__Description of the task__: Give the number of lines in the data below where the word "Rodrigues" appears, and nothing besides.

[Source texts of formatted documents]
○ ○ ○ ○ ○
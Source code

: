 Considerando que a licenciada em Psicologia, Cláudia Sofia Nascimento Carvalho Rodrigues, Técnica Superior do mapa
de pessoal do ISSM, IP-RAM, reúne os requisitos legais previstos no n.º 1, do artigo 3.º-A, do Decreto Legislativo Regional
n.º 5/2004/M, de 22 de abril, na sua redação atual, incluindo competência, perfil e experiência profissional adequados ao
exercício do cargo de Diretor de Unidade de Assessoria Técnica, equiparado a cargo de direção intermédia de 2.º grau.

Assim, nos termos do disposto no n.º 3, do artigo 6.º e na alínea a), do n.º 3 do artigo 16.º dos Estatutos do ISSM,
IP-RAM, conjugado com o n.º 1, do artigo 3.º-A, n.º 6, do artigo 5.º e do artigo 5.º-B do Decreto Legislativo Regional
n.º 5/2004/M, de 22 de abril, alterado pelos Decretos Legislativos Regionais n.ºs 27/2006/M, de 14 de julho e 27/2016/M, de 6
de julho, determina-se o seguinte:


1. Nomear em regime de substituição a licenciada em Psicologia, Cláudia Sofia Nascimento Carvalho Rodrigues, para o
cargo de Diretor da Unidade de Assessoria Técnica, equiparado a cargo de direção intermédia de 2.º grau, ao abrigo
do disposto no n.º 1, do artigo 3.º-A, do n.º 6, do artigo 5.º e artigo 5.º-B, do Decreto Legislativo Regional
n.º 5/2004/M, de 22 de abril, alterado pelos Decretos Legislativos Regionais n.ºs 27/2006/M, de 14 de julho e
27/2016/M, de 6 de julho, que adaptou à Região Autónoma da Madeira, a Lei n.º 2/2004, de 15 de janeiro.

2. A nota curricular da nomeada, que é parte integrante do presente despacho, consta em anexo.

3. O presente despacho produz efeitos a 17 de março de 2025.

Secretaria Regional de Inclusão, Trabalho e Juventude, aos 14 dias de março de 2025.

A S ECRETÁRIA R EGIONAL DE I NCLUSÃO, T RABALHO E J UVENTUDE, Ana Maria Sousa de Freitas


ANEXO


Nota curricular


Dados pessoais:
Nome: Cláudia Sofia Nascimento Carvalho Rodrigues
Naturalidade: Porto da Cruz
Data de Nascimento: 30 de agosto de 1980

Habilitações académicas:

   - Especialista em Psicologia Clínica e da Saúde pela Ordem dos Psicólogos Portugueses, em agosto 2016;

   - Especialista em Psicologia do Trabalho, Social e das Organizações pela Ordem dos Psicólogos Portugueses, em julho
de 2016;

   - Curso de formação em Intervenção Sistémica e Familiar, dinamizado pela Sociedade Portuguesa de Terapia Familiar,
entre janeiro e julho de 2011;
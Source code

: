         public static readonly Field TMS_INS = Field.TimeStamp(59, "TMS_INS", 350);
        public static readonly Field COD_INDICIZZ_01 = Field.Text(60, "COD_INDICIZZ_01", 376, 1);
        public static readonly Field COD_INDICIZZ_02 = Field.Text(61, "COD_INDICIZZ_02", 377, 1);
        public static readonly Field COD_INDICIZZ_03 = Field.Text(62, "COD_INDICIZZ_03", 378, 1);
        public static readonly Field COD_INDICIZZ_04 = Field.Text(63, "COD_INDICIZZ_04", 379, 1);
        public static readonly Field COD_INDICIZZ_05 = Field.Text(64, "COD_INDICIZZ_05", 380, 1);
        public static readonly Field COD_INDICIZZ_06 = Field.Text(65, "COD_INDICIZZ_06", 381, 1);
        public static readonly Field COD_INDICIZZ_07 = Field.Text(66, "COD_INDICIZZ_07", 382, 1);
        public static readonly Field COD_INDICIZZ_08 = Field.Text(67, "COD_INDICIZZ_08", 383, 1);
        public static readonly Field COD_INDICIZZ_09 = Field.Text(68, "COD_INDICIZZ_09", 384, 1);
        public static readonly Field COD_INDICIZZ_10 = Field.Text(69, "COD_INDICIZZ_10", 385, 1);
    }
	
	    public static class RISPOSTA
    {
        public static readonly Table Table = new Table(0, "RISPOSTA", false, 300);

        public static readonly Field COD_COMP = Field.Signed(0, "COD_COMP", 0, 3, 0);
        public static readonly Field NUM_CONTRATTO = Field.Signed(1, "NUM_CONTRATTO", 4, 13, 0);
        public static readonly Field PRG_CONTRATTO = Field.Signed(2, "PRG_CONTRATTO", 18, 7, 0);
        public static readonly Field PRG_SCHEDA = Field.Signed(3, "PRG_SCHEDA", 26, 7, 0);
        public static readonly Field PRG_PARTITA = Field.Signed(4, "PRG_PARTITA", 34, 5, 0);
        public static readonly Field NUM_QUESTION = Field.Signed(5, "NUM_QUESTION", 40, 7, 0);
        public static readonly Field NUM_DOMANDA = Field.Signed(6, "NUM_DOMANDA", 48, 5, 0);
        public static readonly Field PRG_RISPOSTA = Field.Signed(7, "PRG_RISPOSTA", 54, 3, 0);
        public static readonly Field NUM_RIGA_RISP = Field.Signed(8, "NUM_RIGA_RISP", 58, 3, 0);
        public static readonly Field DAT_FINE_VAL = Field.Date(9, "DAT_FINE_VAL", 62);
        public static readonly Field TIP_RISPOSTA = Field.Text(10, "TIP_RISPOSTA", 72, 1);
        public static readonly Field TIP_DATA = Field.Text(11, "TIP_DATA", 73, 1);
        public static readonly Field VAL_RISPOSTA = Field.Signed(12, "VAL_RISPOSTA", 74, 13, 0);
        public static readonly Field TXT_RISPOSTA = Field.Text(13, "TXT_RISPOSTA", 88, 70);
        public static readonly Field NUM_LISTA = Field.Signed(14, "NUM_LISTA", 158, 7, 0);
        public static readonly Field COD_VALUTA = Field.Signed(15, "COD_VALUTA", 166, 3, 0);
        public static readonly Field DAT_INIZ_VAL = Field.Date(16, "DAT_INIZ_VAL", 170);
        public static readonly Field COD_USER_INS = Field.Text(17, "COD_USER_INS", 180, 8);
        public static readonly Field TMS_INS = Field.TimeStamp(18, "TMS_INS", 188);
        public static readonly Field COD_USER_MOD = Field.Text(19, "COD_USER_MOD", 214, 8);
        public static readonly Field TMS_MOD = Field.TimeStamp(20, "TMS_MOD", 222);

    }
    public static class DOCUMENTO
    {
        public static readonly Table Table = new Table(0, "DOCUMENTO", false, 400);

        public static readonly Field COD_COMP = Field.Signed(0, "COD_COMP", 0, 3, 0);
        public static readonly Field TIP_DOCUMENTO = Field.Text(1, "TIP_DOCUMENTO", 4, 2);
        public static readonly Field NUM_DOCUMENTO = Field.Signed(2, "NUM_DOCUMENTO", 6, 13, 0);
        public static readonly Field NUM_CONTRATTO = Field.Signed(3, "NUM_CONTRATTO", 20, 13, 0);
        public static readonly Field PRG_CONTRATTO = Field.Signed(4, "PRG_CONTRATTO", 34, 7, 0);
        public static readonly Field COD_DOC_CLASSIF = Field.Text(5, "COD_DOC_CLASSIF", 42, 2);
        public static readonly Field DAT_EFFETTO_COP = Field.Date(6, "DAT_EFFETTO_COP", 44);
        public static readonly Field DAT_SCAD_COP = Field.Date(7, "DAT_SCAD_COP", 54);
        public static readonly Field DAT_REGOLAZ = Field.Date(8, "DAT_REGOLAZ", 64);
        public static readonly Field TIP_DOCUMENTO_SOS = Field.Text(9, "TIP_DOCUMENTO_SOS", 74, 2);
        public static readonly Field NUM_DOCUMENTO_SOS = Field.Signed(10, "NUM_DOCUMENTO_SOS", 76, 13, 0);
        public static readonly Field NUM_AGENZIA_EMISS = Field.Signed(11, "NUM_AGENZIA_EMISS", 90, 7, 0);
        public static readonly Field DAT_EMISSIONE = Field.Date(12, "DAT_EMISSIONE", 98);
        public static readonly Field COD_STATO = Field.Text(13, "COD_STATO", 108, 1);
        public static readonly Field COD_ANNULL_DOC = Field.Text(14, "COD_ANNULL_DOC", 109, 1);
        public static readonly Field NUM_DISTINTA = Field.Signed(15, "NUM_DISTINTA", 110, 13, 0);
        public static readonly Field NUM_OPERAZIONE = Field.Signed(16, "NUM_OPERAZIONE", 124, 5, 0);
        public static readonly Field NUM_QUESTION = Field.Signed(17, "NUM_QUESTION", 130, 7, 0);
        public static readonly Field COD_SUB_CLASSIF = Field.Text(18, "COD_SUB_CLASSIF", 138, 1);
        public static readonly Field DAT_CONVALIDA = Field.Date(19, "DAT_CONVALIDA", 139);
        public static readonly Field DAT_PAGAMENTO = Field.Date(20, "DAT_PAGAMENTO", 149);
○ ○ ○ ○ ○
__Reply__: 3